▶ **What the task asks**:
State how many lines in the entries below hold the string "variance", and give nothing besides that number.

Items from a data source
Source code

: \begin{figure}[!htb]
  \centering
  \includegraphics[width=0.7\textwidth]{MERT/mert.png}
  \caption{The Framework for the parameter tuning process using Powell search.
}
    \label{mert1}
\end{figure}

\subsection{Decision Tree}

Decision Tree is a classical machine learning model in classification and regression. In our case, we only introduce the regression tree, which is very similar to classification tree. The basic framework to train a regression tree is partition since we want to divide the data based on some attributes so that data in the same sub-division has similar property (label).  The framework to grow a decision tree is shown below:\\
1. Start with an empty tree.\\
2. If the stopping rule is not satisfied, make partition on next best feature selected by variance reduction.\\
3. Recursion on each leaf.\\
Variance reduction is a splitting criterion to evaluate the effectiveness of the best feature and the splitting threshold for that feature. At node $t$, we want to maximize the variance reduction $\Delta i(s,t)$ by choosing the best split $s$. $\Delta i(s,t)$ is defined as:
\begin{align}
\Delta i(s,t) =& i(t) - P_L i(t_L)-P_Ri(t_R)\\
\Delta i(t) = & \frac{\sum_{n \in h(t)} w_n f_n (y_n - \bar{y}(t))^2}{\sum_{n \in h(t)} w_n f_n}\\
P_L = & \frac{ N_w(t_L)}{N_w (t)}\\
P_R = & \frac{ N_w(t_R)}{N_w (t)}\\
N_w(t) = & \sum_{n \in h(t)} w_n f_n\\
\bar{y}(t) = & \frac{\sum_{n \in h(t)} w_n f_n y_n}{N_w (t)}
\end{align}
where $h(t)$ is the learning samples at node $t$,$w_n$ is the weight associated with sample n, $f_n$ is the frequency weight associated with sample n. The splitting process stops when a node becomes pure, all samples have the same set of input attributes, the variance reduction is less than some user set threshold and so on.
...
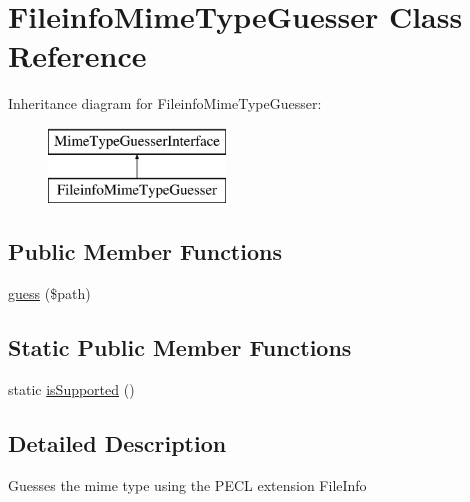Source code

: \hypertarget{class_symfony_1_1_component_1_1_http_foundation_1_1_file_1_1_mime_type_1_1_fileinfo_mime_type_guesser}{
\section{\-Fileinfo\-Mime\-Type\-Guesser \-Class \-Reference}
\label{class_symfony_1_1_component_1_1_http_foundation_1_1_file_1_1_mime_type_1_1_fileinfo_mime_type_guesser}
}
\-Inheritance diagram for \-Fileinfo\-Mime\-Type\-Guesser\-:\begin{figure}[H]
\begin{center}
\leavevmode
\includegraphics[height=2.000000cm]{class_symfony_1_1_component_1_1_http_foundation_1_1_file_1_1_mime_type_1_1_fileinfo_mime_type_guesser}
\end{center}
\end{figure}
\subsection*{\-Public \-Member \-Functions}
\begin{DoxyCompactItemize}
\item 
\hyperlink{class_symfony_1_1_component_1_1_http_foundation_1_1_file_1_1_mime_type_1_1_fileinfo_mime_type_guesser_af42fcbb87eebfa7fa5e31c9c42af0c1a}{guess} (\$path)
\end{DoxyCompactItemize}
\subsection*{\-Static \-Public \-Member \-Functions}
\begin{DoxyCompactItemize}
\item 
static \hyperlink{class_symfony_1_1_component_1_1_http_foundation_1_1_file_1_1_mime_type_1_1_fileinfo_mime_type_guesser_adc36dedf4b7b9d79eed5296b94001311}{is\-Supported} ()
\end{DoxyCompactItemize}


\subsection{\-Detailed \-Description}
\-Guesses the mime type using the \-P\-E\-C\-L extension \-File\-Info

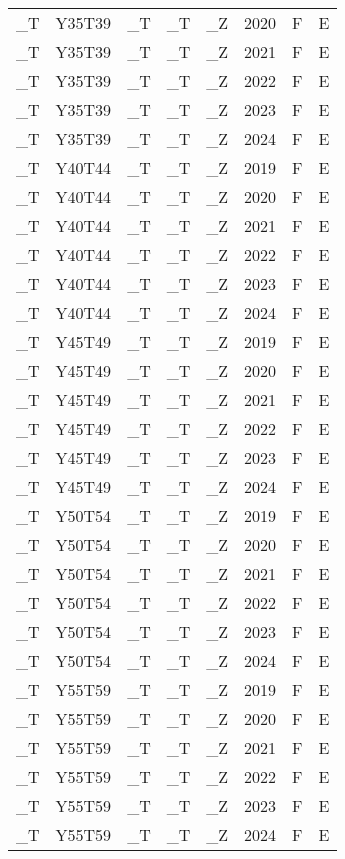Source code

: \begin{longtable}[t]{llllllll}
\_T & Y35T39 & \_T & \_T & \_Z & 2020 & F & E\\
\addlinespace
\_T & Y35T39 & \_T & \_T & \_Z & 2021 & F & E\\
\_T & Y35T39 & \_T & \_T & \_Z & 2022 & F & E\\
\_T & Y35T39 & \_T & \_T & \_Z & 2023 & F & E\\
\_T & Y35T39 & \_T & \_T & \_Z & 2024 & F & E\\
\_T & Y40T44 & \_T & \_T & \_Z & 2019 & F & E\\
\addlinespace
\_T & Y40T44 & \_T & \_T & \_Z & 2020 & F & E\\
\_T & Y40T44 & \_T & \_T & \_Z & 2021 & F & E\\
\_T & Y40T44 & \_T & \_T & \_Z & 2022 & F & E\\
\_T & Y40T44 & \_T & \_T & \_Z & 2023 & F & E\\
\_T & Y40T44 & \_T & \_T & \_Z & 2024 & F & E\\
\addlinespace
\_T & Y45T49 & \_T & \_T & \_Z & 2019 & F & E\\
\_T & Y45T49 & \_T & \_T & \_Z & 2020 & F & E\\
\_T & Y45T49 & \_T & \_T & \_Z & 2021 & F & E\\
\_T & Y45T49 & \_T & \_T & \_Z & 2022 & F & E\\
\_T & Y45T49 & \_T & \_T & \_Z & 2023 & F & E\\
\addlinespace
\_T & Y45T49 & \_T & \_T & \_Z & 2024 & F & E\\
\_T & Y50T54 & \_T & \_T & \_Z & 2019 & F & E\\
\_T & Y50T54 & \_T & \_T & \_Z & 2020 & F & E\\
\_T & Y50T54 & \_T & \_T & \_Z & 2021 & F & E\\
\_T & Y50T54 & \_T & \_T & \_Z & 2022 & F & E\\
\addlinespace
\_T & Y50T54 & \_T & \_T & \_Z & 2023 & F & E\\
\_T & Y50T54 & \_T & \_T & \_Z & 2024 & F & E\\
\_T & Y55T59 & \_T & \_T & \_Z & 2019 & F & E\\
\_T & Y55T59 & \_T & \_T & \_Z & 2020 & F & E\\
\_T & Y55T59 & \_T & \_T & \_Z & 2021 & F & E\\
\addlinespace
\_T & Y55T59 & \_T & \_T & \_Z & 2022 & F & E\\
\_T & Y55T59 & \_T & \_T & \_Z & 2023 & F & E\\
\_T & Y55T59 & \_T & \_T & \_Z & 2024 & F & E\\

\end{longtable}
==
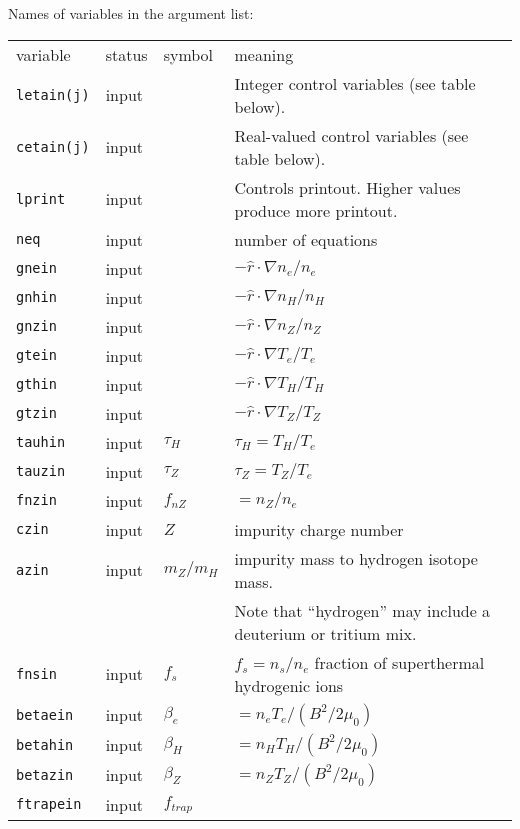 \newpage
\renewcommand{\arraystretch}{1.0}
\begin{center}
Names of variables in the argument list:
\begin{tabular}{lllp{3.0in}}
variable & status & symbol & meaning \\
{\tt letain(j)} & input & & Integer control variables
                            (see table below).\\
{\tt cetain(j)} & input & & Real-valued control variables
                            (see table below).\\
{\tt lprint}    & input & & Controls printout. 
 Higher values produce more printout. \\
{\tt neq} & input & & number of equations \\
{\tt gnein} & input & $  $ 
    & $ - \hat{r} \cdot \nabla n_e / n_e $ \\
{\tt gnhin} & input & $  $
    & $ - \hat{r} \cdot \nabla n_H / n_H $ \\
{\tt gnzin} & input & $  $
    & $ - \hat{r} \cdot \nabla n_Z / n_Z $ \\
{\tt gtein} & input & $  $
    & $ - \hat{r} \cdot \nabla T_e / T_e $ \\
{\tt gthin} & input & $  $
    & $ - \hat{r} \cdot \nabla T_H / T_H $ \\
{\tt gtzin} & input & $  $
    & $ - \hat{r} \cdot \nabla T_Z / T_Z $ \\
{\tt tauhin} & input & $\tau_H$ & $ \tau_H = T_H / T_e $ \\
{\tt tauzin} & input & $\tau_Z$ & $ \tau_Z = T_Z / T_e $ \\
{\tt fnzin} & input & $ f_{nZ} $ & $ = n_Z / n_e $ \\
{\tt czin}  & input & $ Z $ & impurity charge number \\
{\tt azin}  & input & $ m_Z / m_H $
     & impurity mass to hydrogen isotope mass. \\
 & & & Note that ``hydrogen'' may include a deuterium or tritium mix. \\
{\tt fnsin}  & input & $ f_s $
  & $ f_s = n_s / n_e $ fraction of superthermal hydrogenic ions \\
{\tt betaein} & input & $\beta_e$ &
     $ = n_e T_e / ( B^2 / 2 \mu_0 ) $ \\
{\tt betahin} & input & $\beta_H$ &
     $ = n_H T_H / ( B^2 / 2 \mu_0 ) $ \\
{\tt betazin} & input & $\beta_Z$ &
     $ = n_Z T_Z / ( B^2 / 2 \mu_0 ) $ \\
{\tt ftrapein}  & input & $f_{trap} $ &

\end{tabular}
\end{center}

▶ **Answer section**:
3